A Tosa resident since 1991, Christine walks the dog, cooks but avoids housework, writes and reads, and enjoys the company of friends and strangers. Her job takes her around the state, learning about people's health. A Quaker (no, they don't wear blue hats or sell oatmeal or motor oil), she has been known to stand on both sides of the political and philosophic fence at the same time, which is very uncomfortable when you think about it. She writes about pretty much whatever stops in to visit her busy mind at the moment. One reader described her as "incredibly opinionated but not judgmental." That sounds like a good thing to strive for!
Presidential candidate Mitt Romney's statement that he didn't need to concern himself with 47% of the population was a shocker.
Of course, what he meant was that he didn't need to bother with campaigning to them (or is that us?): he wasn't likely to win those votes anyway.
But the rawness of reducing people to a percentage, to a bottom-line-useful figure, jarred many of us.
And it reflected a sea change in the way elected officials have come to view their responsibilities. A few years ago, the most conservative local and state politicians started claiming they represented those who had elected them, period. My own state assembly person, now senator, told me as much when I asked her to consider other sides of an issue. Candidates for national offices have gone even further with that notion.
I'm not surprised to be disagreed with. I am surprised to be dismissed. It's quite true: I think we are entitled to be heard and considered by our elected officials
As long as I can remember before that shift, a representative government meant officials, once elected, did their best to represent all their consituents. The 47% and the 53% who probably have been or will at some time will shift into the 47%.
Last night the Wauwatosa Common Council voted to endorse, to the Public Service Commission, an all-underground Walnut Road route for powerlines. I knew that my own alders would vote against it: after all, the Walnut Road residents are their constiuents, as we Parkway folks are, and they'd all be affected, a couple in a significant way.
But I was surprised when alder Cheryl Berdan made an impassioned speech against the council taking a position, on the grounds that doing so would not guarantee the PSC would go along with it. This seems to be a choice: one neighborhood and not the other.
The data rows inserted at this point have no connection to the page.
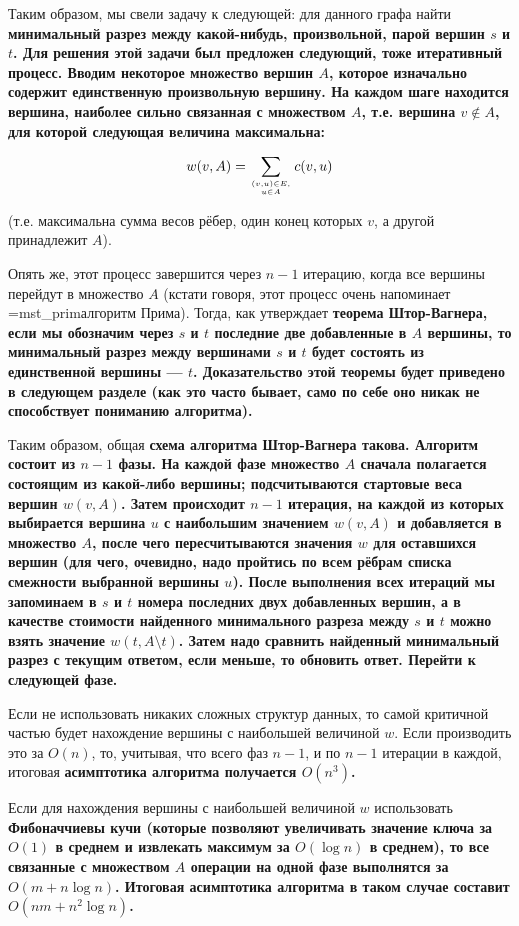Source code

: Таким образом, мы свели задачу к следующей: для данного графа найти \bf{минимальный разрез между какой-нибудь, произвольной, парой вершин} $s$ и $t$. Для решения этой задачи был предложен следующий, тоже итеративный процесс. Вводим некоторое множество вершин $A$, которое изначально содержит единственную произвольную вершину. На каждом шаге находится вершина, \bf{наиболее сильно связанная} с множеством $A$, т.е. вершина $v \not\in A$, для которой следующая величина максимальна:

$$ w(v,A) = \sum_{(v,u) \in E, \atop u \in A} c(v,u) $$

(т.е. максимальна сумма весов рёбер, один конец которых $v$, а другой принадлежит $A$).

Опять же, этот процесс завершится через $n-1$ итерацию, когда все вершины перейдут в множество $A$ (кстати говоря, этот процесс очень напоминает \algohref=mst_prim{алгоритм Прима}). Тогда, как утверждает \bf{теорема Штор-Вагнера}, если мы обозначим через $s$ и $t$ последние две добавленные в $A$ вершины, то минимальный разрез между вершинами $s$ и $t$ будет состоять из единственной вершины --- $t$. Доказательство этой теоремы будет приведено в следующем разделе (как это часто бывает, само по себе оно никак не способствует пониманию алгоритма).

Таким образом, общая \bf{схема алгоритма} Штор-Вагнера такова. Алгоритм состоит из $n-1$ фазы. На каждой фазе множество $A$ сначала полагается состоящим из какой-либо вершины; подсчитываются стартовые веса вершин $w(v,A)$. Затем происходит $n-1$ итерация, на каждой из которых выбирается вершина $u$ с наибольшим значением $w(v,A)$ и добавляется в множество $A$, после чего пересчитываются значения $w$ для оставшихся вершин (для чего, очевидно, надо пройтись по всем рёбрам списка смежности выбранной вершины $u$). После выполнения всех итераций мы запоминаем в $s$ и $t$ номера последних двух добавленных вершин, а в качестве стоимости найденного минимального разреза между $s$ и $t$ можно взять значение $w(t,A \setminus t)$. Затем надо сравнить найденный минимальный разрез с текущим ответом, если меньше, то обновить ответ. Перейти к следующей фазе.

Если не использовать никаких сложных структур данных, то самой критичной частью будет нахождение вершины с наибольшей величиной $w$. Если производить это за $O(n)$, то, учитывая, что всего фаз $n-1$, и по $n-1$ итерации в каждой, итоговая \bf{асимптотика алгоритма} получается $O(n^3)$.

Если для нахождения вершины с наибольшей величиной $w$ использовать \bf{Фибоначчиевы кучи} (которые позволяют увеличивать значение ключа за $O(1)$ в среднем и извлекать максимум за $O(\log n)$ в среднем), то все связанные с множеством $A$ операции на одной фазе выполнятся за $O(m + n \log n)$. Итоговая асимптотика алгоритма в таком случае составит $O(n m + n^2 \log n)$.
I don't fault Berdan for not listening. She has been deeply invested in listening and problem solving, compassionate and respectful.
Perhaps this is a personal belief and preference.
Or perhaps it's as logical an approach as any other.
Or perhaps it's what happens when you elect people who don't believe in government. They make choices not to make choices.
I don't know. But those are questions we'll be asking ourselves often in the coming months. It's worth remembering that "I don't know" is often the only factual response we can count on.
That, and the answer to the question "who should we care about?" should have an "and" in it, not an "or."